TRY IT: Every entry must be printed again exactly, with nothing left out.

======== MATERIAL SHOWN ========

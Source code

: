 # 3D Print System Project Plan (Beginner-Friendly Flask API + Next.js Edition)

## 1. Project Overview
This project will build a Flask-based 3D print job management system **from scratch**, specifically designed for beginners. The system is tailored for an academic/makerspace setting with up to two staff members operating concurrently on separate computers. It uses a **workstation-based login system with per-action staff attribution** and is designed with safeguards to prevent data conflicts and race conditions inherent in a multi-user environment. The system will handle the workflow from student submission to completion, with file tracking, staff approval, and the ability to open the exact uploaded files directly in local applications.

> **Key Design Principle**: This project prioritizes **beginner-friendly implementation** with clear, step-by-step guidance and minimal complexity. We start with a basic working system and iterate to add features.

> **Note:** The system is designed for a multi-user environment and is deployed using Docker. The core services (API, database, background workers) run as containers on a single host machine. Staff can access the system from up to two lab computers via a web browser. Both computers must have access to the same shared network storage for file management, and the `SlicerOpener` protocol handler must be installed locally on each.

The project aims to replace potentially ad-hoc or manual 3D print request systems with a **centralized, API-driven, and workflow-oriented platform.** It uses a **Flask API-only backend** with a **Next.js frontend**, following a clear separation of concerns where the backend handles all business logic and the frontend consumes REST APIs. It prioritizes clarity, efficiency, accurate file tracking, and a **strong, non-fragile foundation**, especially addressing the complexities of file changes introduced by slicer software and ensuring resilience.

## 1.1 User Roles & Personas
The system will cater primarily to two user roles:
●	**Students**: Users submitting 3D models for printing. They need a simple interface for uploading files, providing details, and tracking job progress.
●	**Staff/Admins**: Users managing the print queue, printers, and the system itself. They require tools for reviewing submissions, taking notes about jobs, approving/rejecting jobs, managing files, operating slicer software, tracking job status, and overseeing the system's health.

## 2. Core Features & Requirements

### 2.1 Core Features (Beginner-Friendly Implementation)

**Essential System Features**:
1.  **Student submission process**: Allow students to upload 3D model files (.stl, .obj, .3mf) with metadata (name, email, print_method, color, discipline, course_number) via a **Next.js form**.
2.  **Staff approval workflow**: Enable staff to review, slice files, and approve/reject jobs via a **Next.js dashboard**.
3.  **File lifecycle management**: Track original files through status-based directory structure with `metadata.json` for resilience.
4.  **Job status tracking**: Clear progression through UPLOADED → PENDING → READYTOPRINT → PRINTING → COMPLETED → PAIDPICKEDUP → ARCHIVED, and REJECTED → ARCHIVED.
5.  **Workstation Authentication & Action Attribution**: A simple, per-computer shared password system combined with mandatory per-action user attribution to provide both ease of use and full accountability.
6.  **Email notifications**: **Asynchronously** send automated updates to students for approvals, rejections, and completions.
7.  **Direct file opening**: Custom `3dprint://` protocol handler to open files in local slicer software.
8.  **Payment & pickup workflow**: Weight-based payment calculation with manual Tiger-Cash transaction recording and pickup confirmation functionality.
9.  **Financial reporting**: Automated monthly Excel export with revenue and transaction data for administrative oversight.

========

ANSWER AREA:
Source code

: # 3D Print System Project Plan (Beginner-Friendly Flask API + Next.js Edition)

## 1. Project Overview
This project will build a Flask-based 3D print job management system **from scratch**, specifically designed for beginners. The system is tailored for an academic/makerspace setting with up to two staff members operating concurrently on separate computers. It uses a **workstation-based login system with per-action staff attribution** and is designed with safeguards to prevent data conflicts and race conditions inherent in a multi-user environment. The system will handle the workflow from student submission to completion, with file tracking, staff approval, and the ability to open the exact uploaded files directly in local applications.

> **Key Design Principle**: This project prioritizes **beginner-friendly implementation** with clear, step-by-step guidance and minimal complexity. We start with a basic working system and iterate to add features.

> **Note:** The system is designed for a multi-user environment and is deployed using Docker. The core services (API, database, background workers) run as containers on a single host machine. Staff can access the system from up to two lab computers via a web browser. Both computers must have access to the same shared network storage for file management, and the `SlicerOpener` protocol handler must be installed locally on each.

The project aims to replace potentially ad-hoc or manual 3D print request systems with a **centralized, API-driven, and workflow-oriented platform.** It uses a **Flask API-only backend** with a **Next.js frontend**, following a clear separation of concerns where the backend handles all business logic and the frontend consumes REST APIs. It prioritizes clarity, efficiency, accurate file tracking, and a **strong, non-fragile foundation**, especially addressing the complexities of file changes introduced by slicer software and ensuring resilience.

## 1.1 User Roles & Personas
The system will cater primarily to two user roles:
●	**Students**: Users submitting 3D models for printing. They need a simple interface for uploading files, providing details, and tracking job progress.
●	**Staff/Admins**: Users managing the print queue, printers, and the system itself. They require tools for reviewing submissions, taking notes about jobs, approving/rejecting jobs, managing files, operating slicer software, tracking job status, and overseeing the system's health.

## 2. Core Features & Requirements

### 2.1 Core Features (Beginner-Friendly Implementation)

**Essential System Features**:
1.  **Student submission process**: Allow students to upload 3D model files (.stl, .obj, .3mf) with metadata (name, email, print_method, color, discipline, course_number) via a **Next.js form**.
2.  **Staff approval workflow**: Enable staff to review, slice files, and approve/reject jobs via a **Next.js dashboard**.
3.  **File lifecycle management**: Track original files through status-based directory structure with `metadata.json` for resilience.
4.  **Job status tracking**: Clear progression through UPLOADED → PENDING → READYTOPRINT → PRINTING → COMPLETED → PAIDPICKEDUP → ARCHIVED, and REJECTED → ARCHIVED.
5.  **Workstation Authentication & Action Attribution**: A simple, per-computer shared password system combined with mandatory per-action user attribution to provide both ease of use and full accountability.
6.  **Email notifications**: **Asynchronously** send automated updates to students for approvals, rejections, and completions.
7.  **Direct file opening**: Custom `3dprint://` protocol handler to open files in local slicer software.
8.  **Payment & pickup workflow**: Weight-based payment calculation with manual Tiger-Cash transaction recording and pickup confirmation functionality.
9.  **Financial reporting**: Automated monthly Excel export with revenue and transaction data for administrative oversight.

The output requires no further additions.